• **WHAT THE EXERCISE ASKS**: Please repeat every entry exactly as given, apart from dropping the images.

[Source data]
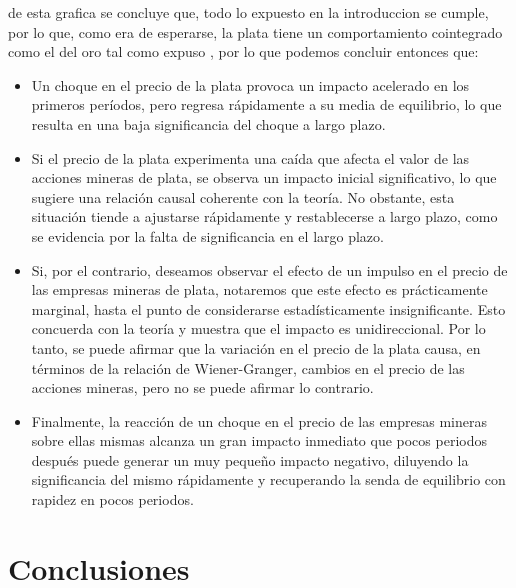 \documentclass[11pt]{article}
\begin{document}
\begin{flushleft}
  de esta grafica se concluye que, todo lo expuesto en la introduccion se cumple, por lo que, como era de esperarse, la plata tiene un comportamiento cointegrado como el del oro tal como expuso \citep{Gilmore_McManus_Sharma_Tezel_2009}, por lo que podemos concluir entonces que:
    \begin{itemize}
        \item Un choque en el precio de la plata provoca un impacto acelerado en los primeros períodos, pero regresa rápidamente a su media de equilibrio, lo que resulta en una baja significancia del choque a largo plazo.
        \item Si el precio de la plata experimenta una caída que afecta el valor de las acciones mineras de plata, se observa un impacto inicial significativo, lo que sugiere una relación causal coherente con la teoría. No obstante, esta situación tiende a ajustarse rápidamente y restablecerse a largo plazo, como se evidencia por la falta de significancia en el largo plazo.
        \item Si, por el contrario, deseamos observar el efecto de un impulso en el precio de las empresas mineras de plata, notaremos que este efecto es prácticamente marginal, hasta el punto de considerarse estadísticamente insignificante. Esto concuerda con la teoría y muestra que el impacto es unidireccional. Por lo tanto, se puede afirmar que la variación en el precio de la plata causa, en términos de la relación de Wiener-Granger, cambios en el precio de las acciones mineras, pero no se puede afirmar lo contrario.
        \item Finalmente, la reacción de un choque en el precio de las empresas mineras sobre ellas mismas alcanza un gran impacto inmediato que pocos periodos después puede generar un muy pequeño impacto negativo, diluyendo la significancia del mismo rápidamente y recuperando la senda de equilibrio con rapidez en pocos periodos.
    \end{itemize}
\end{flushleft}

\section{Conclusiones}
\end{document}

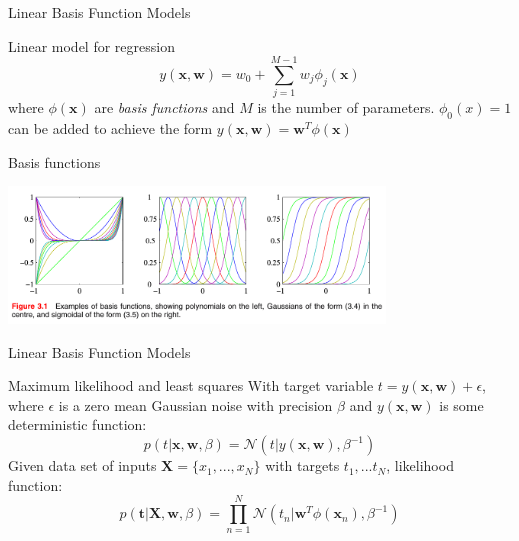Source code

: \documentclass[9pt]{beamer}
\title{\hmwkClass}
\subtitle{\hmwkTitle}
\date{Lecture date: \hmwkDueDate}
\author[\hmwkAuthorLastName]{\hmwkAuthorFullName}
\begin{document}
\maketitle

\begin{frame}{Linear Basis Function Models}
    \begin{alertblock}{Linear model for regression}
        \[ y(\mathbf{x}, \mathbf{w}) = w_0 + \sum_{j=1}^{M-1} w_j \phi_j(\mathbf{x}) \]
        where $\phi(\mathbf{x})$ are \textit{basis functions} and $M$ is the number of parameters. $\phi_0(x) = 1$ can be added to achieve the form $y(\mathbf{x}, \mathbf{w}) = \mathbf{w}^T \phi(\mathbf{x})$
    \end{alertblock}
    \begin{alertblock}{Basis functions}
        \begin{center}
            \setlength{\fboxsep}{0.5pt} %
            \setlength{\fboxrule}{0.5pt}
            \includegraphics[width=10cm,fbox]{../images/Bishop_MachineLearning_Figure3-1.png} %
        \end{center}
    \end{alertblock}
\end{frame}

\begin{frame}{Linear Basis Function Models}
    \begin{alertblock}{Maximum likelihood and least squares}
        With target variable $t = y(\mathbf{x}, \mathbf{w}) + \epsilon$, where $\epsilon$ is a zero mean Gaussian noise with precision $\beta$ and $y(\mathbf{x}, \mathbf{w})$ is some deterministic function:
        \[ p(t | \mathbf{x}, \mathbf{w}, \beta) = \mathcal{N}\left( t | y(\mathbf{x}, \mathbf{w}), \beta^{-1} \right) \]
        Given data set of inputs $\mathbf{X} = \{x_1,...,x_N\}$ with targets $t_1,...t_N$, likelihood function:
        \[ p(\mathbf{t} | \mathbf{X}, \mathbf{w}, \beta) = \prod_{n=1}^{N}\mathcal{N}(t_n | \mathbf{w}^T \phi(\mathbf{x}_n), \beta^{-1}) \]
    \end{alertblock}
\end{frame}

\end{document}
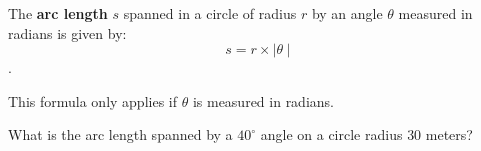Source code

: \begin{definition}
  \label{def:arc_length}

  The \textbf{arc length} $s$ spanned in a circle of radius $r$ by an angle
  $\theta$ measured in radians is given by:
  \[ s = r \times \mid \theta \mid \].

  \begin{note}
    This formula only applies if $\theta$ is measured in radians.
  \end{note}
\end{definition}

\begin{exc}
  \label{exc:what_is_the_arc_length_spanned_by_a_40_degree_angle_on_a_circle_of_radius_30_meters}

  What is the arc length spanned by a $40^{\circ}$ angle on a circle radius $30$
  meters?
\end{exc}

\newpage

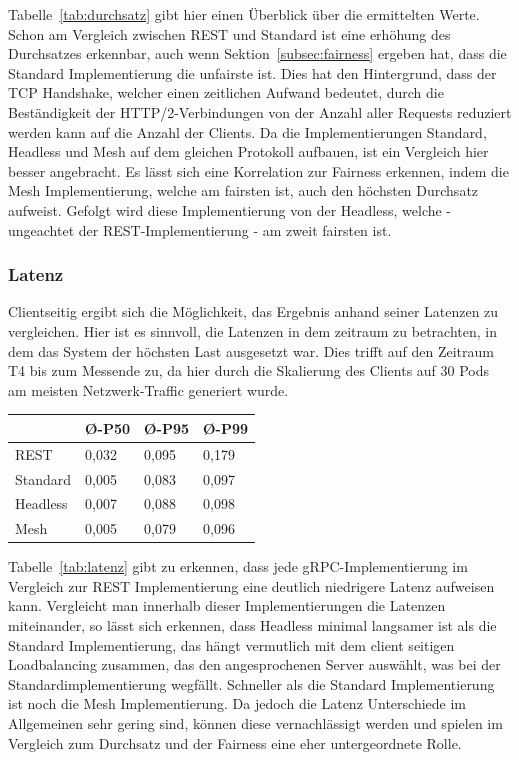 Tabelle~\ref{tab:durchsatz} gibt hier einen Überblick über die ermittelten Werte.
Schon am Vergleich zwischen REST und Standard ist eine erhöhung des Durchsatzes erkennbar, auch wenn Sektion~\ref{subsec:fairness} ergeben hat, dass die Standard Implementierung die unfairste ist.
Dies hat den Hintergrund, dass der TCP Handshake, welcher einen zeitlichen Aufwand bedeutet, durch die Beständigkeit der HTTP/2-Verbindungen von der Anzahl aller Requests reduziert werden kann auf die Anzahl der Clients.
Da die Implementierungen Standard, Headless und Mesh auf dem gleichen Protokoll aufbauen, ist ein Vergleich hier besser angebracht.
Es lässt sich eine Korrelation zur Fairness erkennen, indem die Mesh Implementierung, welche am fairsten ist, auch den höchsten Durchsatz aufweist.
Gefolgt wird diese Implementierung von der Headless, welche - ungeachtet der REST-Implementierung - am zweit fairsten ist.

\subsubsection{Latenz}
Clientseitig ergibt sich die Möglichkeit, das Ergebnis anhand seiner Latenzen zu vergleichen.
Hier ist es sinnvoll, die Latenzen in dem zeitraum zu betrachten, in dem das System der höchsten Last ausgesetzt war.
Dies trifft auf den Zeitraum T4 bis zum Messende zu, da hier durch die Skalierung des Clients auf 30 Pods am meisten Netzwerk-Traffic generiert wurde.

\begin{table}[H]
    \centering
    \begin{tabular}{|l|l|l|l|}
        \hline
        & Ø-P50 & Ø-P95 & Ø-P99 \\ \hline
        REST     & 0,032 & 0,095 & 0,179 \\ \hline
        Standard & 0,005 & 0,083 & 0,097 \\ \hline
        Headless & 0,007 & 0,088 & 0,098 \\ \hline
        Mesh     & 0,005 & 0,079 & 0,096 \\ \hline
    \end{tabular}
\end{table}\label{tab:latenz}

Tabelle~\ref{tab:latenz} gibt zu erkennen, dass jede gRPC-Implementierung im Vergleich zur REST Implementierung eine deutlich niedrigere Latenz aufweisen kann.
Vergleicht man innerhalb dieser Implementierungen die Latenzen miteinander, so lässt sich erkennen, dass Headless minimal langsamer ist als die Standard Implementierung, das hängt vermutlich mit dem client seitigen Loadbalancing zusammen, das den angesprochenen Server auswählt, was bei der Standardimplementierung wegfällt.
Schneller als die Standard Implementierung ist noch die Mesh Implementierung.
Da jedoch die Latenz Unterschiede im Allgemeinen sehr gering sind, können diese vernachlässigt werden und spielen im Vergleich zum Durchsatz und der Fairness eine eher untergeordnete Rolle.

• **EXERCISE RESPONSE**:
 \documentclass[11pt]{article}
\begin{document}
\begin{flushleft}
  de esta grafica se concluye que, todo lo expuesto en la introduccion se cumple, por lo que, como era de esperarse, la plata tiene un comportamiento cointegrado como el del oro tal como expuso \citep{Gilmore_McManus_Sharma_Tezel_2009}, por lo que podemos concluir entonces que:
    \begin{itemize}
        \item Un choque en el precio de la plata provoca un impacto acelerado en los primeros períodos, pero regresa rápidamente a su media de equilibrio, lo que resulta en una baja significancia del choque a largo plazo.
        \item Si el precio de la plata experimenta una caída que afecta el valor de las acciones mineras de plata, se observa un impacto inicial significativo, lo que sugiere una relación causal coherente con la teoría. No obstante, esta situación tiende a ajustarse rápidamente y restablecerse a largo plazo, como se evidencia por la falta de significancia en el largo plazo.
        \item Si, por el contrario, deseamos observar el efecto de un impulso en el precio de las empresas mineras de plata, notaremos que este efecto es prácticamente marginal, hasta el punto de considerarse estadísticamente insignificante. Esto concuerda con la teoría y muestra que el impacto es unidireccional. Por lo tanto, se puede afirmar que la variación en el precio de la plata causa, en términos de la relación de Wiener-Granger, cambios en el precio de las acciones mineras, pero no se puede afirmar lo contrario.
        \item Finalmente, la reacción de un choque en el precio de las empresas mineras sobre ellas mismas alcanza un gran impacto inmediato que pocos periodos después puede generar un muy pequeño impacto negativo, diluyendo la significancia del mismo rápidamente y recuperando la senda de equilibrio con rapidez en pocos periodos.
    \end{itemize}
\end{flushleft}

\section{Conclusiones}
\end{document}

Source code

: \documentclass[9pt]{beamer}
\title{\hmwkClass}
\subtitle{\hmwkTitle}
\date{Lecture date: \hmwkDueDate}
\author[\hmwkAuthorLastName]{\hmwkAuthorFullName}
\begin{document}
\maketitle

\begin{frame}{Linear Basis Function Models}
    \begin{alertblock}{Linear model for regression}
        \[ y(\mathbf{x}, \mathbf{w}) = w_0 + \sum_{j=1}^{M-1} w_j \phi_j(\mathbf{x}) \]
        where $\phi(\mathbf{x})$ are \textit{basis functions} and $M$ is the number of parameters. $\phi_0(x) = 1$ can be added to achieve the form $y(\mathbf{x}, \mathbf{w}) = \mathbf{w}^T \phi(\mathbf{x})$
    \end{alertblock}
    \begin{alertblock}{Basis functions}
        \begin{center}
            \setlength{\fboxsep}{0.5pt} %
            \setlength{\fboxrule}{0.5pt}
            \includegraphics[width=10cm,fbox]{../images/Bishop_MachineLearning_Figure3-1.png} %
        \end{center}
    \end{alertblock}
\end{frame}

\begin{frame}{Linear Basis Function Models}
    \begin{alertblock}{Maximum likelihood and least squares}
        With target variable $t = y(\mathbf{x}, \mathbf{w}) + \epsilon$, where $\epsilon$ is a zero mean Gaussian noise with precision $\beta$ and $y(\mathbf{x}, \mathbf{w})$ is some deterministic function:
        \[ p(t | \mathbf{x}, \mathbf{w}, \beta) = \mathcal{N}\left( t | y(\mathbf{x}, \mathbf{w}), \beta^{-1} \right) \]
        Given data set of inputs $\mathbf{X} = \{x_1,...,x_N\}$ with targets $t_1,...t_N$, likelihood function:
        \[ p(\mathbf{t} | \mathbf{X}, \mathbf{w}, \beta) = \prod_{n=1}^{N}\mathcal{N}(t_n | \mathbf{w}^T \phi(\mathbf{x}_n), \beta^{-1}) \]
    \end{alertblock}
\end{frame}

\end{document}
Source code

: \begin{definition}
  \label{def:arc_length}

  The \textbf{arc length} $s$ spanned in a circle of radius $r$ by an angle
  $\theta$ measured in radians is given by:
  \[ s = r \times \mid \theta \mid \].

  \begin{note}
    This formula only applies if $\theta$ is measured in radians.
  \end{note}
\end{definition}

\begin{exc}
  \label{exc:what_is_the_arc_length_spanned_by_a_40_degree_angle_on_a_circle_of_radius_30_meters}

  What is the arc length spanned by a $40^{\circ}$ angle on a circle radius $30$
  meters?
\end{exc}

\newpage

 Tabelle~\ref{tab:durchsatz} gibt hier einen Überblick über die ermittelten Werte.
Schon am Vergleich zwischen REST und Standard ist eine erhöhung des Durchsatzes erkennbar, auch wenn Sektion~\ref{subsec:fairness} ergeben hat, dass die Standard Implementierung die unfairste ist.
Dies hat den Hintergrund, dass der TCP Handshake, welcher einen zeitlichen Aufwand bedeutet, durch die Beständigkeit der HTTP/2-Verbindungen von der Anzahl aller Requests reduziert werden kann auf die Anzahl der Clients.
Da die Implementierungen Standard, Headless und Mesh auf dem gleichen Protokoll aufbauen, ist ein Vergleich hier besser angebracht.
Es lässt sich eine Korrelation zur Fairness erkennen, indem die Mesh Implementierung, welche am fairsten ist, auch den höchsten Durchsatz aufweist.
Gefolgt wird diese Implementierung von der Headless, welche - ungeachtet der REST-Implementierung - am zweit fairsten ist.

\subsubsection{Latenz}
Clientseitig ergibt sich die Möglichkeit, das Ergebnis anhand seiner Latenzen zu vergleichen.
Hier ist es sinnvoll, die Latenzen in dem zeitraum zu betrachten, in dem das System der höchsten Last ausgesetzt war.
Dies trifft auf den Zeitraum T4 bis zum Messende zu, da hier durch die Skalierung des Clients auf 30 Pods am meisten Netzwerk-Traffic generiert wurde.

\begin{table}[H]
    \centering
    \begin{tabular}{|l|l|l|l|}
        \hline
        & Ø-P50 & Ø-P95 & Ø-P99 \\ \hline
        REST     & 0,032 & 0,095 & 0,179 \\ \hline
        Standard & 0,005 & 0,083 & 0,097 \\ \hline
        Headless & 0,007 & 0,088 & 0,098 \\ \hline
        Mesh     & 0,005 & 0,079 & 0,096 \\ \hline
    \end{tabular}
\end{table}\label{tab:latenz}

Tabelle~\ref{tab:latenz} gibt zu erkennen, dass jede gRPC-Implementierung im Vergleich zur REST Implementierung eine deutlich niedrigere Latenz aufweisen kann.
Vergleicht man innerhalb dieser Implementierungen die Latenzen miteinander, so lässt sich erkennen, dass Headless minimal langsamer ist als die Standard Implementierung, das hängt vermutlich mit dem client seitigen Loadbalancing zusammen, das den angesprochenen Server auswählt, was bei der Standardimplementierung wegfällt.
Schneller als die Standard Implementierung ist noch die Mesh Implementierung.
Da jedoch die Latenz Unterschiede im Allgemeinen sehr gering sind, können diese vernachlässigt werden und spielen im Vergleich zum Durchsatz und der Fairness eine eher untergeordnete Rolle.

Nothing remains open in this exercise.